Photovoltaic cells collect the sun’s energy from the solar panel’s surface and the charge controller regulates the amount of energy sent to the batteries. From there, an inverter is used to convert the direct current (DC) to an alternating current (AC) necessary for running home appliances. Once all the components are installed and running at full capacity, solar electricity is used quietly, efficiently, with zero pollution output and at no cost to the environment or the household.
The charge controller is one of the essential elements in harnessing solar energy. The solar panels pump current through the battery (or bank of batteries) in one direction. At night, the current may also reverse direction, which wastes energy. Some charge controllers have mechanisms to prevent this wasteful reverse current. Instead of passing through a semiconductor, some charge controllers use electromagnetic coils. The current sent through the electromagnetic coil passes through a relay which switches off at night, preventing any reverse current.
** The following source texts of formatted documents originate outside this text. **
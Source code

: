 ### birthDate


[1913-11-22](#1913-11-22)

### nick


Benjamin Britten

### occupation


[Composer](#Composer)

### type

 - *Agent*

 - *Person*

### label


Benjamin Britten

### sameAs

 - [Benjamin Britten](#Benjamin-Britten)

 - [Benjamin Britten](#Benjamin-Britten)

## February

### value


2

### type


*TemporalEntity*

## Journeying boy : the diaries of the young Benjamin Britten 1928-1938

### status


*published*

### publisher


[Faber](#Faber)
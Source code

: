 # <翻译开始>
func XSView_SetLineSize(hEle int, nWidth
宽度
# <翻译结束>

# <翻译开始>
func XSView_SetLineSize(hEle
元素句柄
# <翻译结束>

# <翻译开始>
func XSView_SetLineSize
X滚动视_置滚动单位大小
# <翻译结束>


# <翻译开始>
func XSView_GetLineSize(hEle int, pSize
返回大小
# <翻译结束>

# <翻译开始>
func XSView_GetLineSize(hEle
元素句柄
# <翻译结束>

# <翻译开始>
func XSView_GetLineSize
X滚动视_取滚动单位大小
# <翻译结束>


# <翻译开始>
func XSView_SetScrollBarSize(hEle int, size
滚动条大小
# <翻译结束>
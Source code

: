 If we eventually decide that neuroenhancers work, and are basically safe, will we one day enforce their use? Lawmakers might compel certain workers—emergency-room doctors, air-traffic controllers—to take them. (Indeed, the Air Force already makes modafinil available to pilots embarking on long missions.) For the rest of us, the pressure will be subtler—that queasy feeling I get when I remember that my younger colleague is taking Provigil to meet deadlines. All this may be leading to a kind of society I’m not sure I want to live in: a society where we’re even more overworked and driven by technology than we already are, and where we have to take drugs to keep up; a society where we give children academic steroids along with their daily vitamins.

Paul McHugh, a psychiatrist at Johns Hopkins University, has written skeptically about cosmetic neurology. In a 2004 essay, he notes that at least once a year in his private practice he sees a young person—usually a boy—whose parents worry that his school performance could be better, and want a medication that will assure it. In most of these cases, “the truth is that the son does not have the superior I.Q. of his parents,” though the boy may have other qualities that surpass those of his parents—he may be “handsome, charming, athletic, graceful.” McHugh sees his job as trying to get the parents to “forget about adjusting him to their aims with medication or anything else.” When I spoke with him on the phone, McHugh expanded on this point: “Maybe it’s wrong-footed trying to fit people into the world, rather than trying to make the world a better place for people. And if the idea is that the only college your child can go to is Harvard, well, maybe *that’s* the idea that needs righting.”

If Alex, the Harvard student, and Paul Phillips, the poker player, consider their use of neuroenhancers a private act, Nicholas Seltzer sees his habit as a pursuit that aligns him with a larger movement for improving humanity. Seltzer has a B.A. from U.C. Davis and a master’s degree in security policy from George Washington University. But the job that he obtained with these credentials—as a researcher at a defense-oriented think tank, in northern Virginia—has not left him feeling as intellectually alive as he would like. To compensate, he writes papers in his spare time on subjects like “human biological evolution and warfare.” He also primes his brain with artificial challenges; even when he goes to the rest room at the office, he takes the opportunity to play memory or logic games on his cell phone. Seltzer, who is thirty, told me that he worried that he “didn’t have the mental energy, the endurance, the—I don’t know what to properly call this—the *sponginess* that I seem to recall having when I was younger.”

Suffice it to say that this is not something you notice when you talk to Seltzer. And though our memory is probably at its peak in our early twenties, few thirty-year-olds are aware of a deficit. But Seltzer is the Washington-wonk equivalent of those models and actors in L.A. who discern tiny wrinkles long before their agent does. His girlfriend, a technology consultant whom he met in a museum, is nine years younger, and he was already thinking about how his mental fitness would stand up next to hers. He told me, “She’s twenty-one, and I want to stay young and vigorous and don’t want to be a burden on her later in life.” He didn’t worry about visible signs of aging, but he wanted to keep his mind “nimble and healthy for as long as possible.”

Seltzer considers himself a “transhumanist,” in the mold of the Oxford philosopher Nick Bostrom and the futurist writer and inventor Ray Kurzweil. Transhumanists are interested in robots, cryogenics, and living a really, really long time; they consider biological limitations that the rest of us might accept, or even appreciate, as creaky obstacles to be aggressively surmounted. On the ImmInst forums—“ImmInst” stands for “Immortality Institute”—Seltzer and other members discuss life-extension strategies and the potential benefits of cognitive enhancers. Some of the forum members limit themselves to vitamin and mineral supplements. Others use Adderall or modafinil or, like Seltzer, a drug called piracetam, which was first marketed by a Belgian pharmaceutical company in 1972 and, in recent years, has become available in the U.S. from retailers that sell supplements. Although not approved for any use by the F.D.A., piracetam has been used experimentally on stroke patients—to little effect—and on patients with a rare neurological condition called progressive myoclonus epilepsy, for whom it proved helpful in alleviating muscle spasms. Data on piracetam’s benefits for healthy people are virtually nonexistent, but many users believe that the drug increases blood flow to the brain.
Photovoltaic cells work to charge a battery, but you do not want the battery to overcharge. If current continues to be applied to a battery that already has full voltage, it can cause a series of negative conditions for the equipment as well as the current itself. To prevent overcharge, charge controllers reduce and regulate the flow of energy to the battery. The regulation of the amount of charge being delivered to a battery is the most important function of the charge controller. Whether the charge controller uses an on/off switch to regulate or if it is using the more graduated pulse width modulation, the method for regulating voltage is the key. Set points are set on the charge controller to determine the charge rate of voltages. Set points are determined according to anticipated use and type of battery.